Die Döner-Fluktuation in Pirna ist hoch. Erst vor kurzem hat der "Elbegrill" in der Dohnaischen Straße einen neuen Betreiber bekommen und heißt jetzt "Herdem". Kein Einzelfall in der Innenstadt, in der es zahlreiche Grillgeschäfte gibt. In den sozialen Medien wird oftmals über eine zu hohe Dichte der Dönerconnection in Pirna geätzt. Ebenso wie über eine zu hohe Betreiberwechsel-Quote.
Eine rühmliche Ausnahme ist jedoch das Restaurant Kebap House Pirna, das etwas versteckt in der Gerichtsstraße liegt, und mehr als nur Döner oder Dürüm anbietet. Das Restaurant wurde 1995 eröffnet und ist eine angesagte Nummer in Pirna. Der Mann, der hinter dem Tresen steht, heißt Ismail Incedal. Es ist an der Zeit, seine Geschichte zu erzählen.
Flucht aus der Türkei
Ismail Incedal wird in der Osttürkei geboren. "Ich bin Kurde und das im Herzen auch immer geblieben", betont der heute 69-Jährige. 1979 kommt er nach Deutschland.
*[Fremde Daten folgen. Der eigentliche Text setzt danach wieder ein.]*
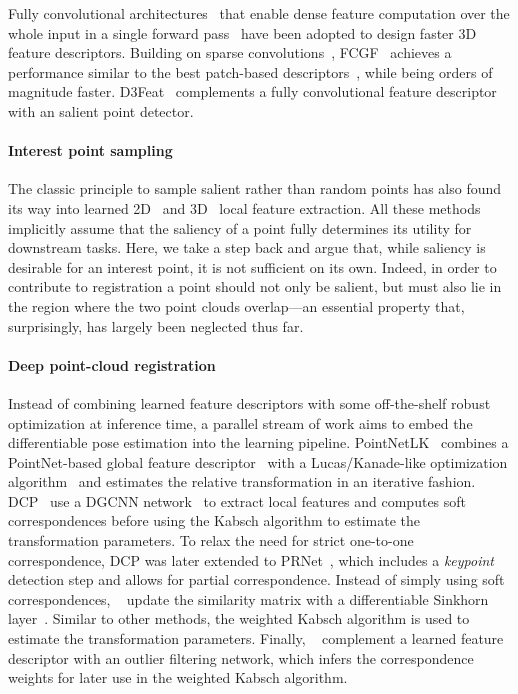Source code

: Fully convolutional architectures~\cite{long2015fully} that enable dense feature computation over the whole input in a single forward pass~\cite{detone2018superpoint, dusmanu2019d2Net, revaud2019r2d2} have been adopted to design faster 3D feature descriptors. Building on sparse convolutions~\cite{choy2019Minkowski}, FCGF~\cite{Choy2019FCGF} achieves
a performance similar to the best patch-based descriptors~\cite{gojcic20193DSmoothNet}, while being orders of magnitude faster. D3Feat~\cite{bai2020d3feat} complements
a fully convolutional feature descriptor with an salient point detector. 


\paragraph{Interest point sampling} 
The classic principle to sample salient rather than random  points
has also found its way into learned 2D~\cite{detone2018superpoint, dusmanu2019d2Net,revaud2019r2d2, wiles2020d2d} and 3D~\cite{yew20183dfeat, bai2020d3feat,lu2020rskdd} local feature extraction.
All these methods implicitly assume that the saliency of a point fully determines its utility for downstream tasks. Here, we take a step back and argue that, while saliency is desirable for an interest point, it is not sufficient on its own. Indeed, in order to contribute to registration a point should not only be salient, but must also lie in the region where the two point clouds overlap---an essential property that, surprisingly, has largely been neglected thus far.


\paragraph{Deep point-cloud registration} 
Instead of combining learned feature descriptors with some
off-the-shelf robust optimization at inference time, a parallel stream of work aims to embed the differentiable pose estimation into the learning pipeline. PointNetLK~\cite{aoki2019pointnetlk} combines a PointNet-based global feature descriptor~\cite{qi2017pointnet} with a Lucas/Kanade-like optimization algorithm~\cite{lucas1981LK} and estimates the relative transformation in an iterative fashion.
DCP~\cite{wang2019dcp} use a DGCNN network~\cite{wang2019dynamic} to extract local features and computes soft correspondences before using the Kabsch algorithm to estimate the transformation parameters. To relax the need for strict one-to-one correspondence, DCP was later extended to PRNet~\cite{wang2019prnet}, which includes a \textit{keypoint} detection step and allows for partial correspondence. Instead of simply using soft correspondences, ~\cite{yew2020rpm} %
update the similarity matrix with a differentiable Sinkhorn layer~\cite{sinkhorn1964relationship}. Similar to other methods, the weighted Kabsch algorithm\cite{4767965} is used to estimate the transformation parameters. Finally, ~\cite{gojcic2020learning,choy2020deep,pais20203dregnet}
complement a learned feature descriptor with an outlier filtering network, which infers the correspondence weights for later use in the weighted Kabsch algorithm.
Damals ist Ismail Incedal 24 Jahre alt. Er flüchtet aus politischen Gründen aus seiner Heimat. Näheres möchte er allerdings darüber nicht erzählen.
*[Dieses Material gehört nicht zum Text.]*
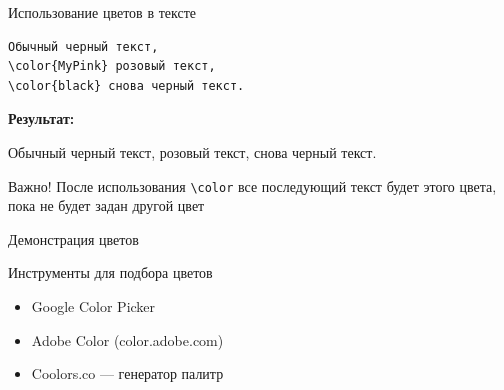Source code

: \documentclass[aspectratio=169]{beamer}
\begin{document}
\begin{frame}[fragile]{Использование цветов в тексте}
    \begin{lstlisting}
Обычный черный текст, 
\color{MyPink} розовый текст, 
\color{black} снова черный текст.
    \end{lstlisting}
    
    \vspace{0.5cm}
    
    \textbf{Результат:}
    
    Обычный черный текст, \color{MyPink}розовый текст\color{black}, снова черный текст.
    
    \vspace{0.5cm}
    
    \begin{alertblock}{Важно!}
        После использования \texttt{\textbackslash color} все последующий текст будет этого цвета, пока не будет задан другой цвет
    \end{alertblock}
\end{frame}

\begin{frame}{Демонстрация цветов}
    \begin{center}
    \end{center}
    
    \vspace{0.5cm}
    
    \begin{block}{Инструменты для подбора цветов}
        \begin{itemize}
            \item Google Color Picker
            \item Adobe Color (color.adobe.com)
            \item Coolors.co — генератор палитр
        \end{itemize}
    \end{block}
\end{frame}
\end{document}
Die ersten fünf Jahren arbeitet Incedal in einer Metallfirma in Heidelberg, dann zieht er nach Tübingen, wo er einen neuen Job findet, erneut in der Metallbranche. In dieser Zeit legt er immer etwas Geld zurück, um sich einen großen Traum zu erfüllen. Er möchte nämlich ein eigenes Restaurant eröffnen.
Donnerstag ist Bohnensuppe angesagt
1995 ist es schließlich so weit. "Meine Cousinen leben in Kamenz und Bautzen. Sie berichteten mir damals, dass es in Pirna gute Möglichkeiten gebe, um sich in der Gastronomie selbstständig zu machen", erinnert sich der Kurde.
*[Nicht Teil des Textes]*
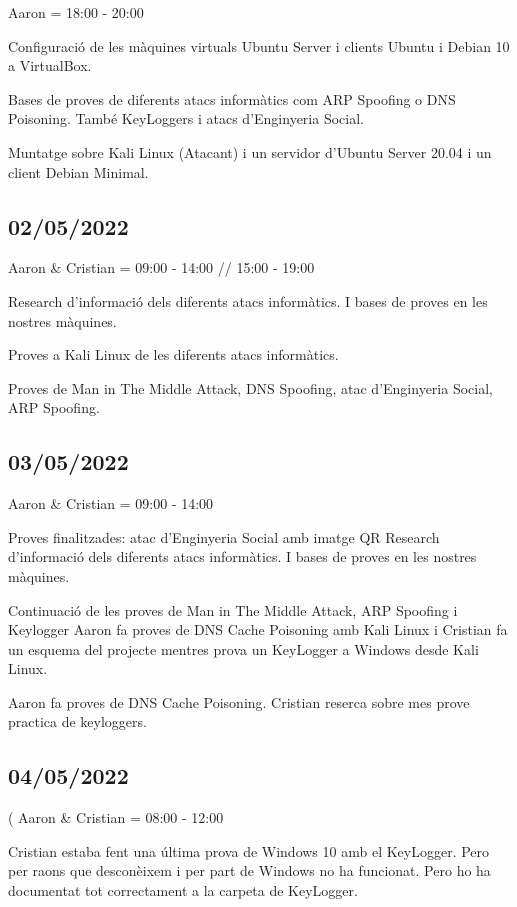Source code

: \documentclass[]{article}
\begin{document}
Aaron = 18:00 - 20:00

Configuració de les màquines virtuals Ubuntu Server i clients Ubuntu i
Debian 10 a VirtualBox.

Bases de proves de diferents atacs informàtics com ARP Spoofing o DNS
Poisoning. També KeyLoggers i atacs d'Enginyeria Social.

Muntatge sobre Kali Linux (Atacant) i un servidor d'Ubuntu Server 20.04
i un client Debian Minimal.

\hypertarget{section-6}{%
\subsection{02/05/2022}\label{section-6}}

Aaron \& Cristian = 09:00 - 14:00 // 15:00 - 19:00

Research d'informació dels diferents atacs informàtics. I bases de
proves en les nostres màquines.

Proves a Kali Linux de les diferents atacs informàtics.

Proves de Man in The Middle Attack, DNS Spoofing, atac d'Enginyeria
Social, ARP Spoofing.

\hypertarget{section-7}{%
\subsection{03/05/2022}\label{section-7}}

Aaron \& Cristian = 09:00 - 14:00

Proves finalitzades: atac d'Enginyeria Social amb imatge QR Research
d'informació dels diferents atacs informàtics. I bases de proves en les
nostres màquines.

Continuació de les proves de Man in The Middle Attack, ARP Spoofing i
Keylogger Aaron fa proves de DNS Cache Poisoning amb Kali Linux i
Cristian fa un esquema del projecte mentres prova un KeyLogger a Windows
desde Kali Linux.

Aaron fa proves de DNS Cache Poisoning. Cristian reserca sobre mes prove
practica de keyloggers.

\hypertarget{section-8}{%
\subsection{04/05/2022}\label{section-8}}

( Aaron \& Cristian = 08:00 - 12:00

Cristian estaba fent una última prova de Windows 10 amb el KeyLogger.
Pero per raons que desconèixem i per part de Windows no ha funcionat.
Pero ho ha documentat tot correctament a la carpeta de KeyLogger.
\end{document}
In der Gerichtsstraße 7 eröffnet er schließlich das türkische Restaurant Kebap House Pirna. Es ist damals mit einer der ersten dieser Art in der Stadt und hat enormen Zuspruch. Kein Wunder, denn Ismail Incedal bietet natürlich auch Döner und Dürüm an.
Nicht nur er ist die gute Seele, der sich auch schon mal Zeit für einen Plausch mit seinen Kunden nimmt. Seine Frau Turkan ist die Herrin der Kochtöpfe und organisiert die Küche. Besonders beliebt ist ihre Bohnensuppe, die jeden Donnerstag als Tagesgericht auf der Speisekarte steht. Das Rezept verrät sie natürlich nicht, aber der heiße Eintopf kommt bei den Gästen gut an.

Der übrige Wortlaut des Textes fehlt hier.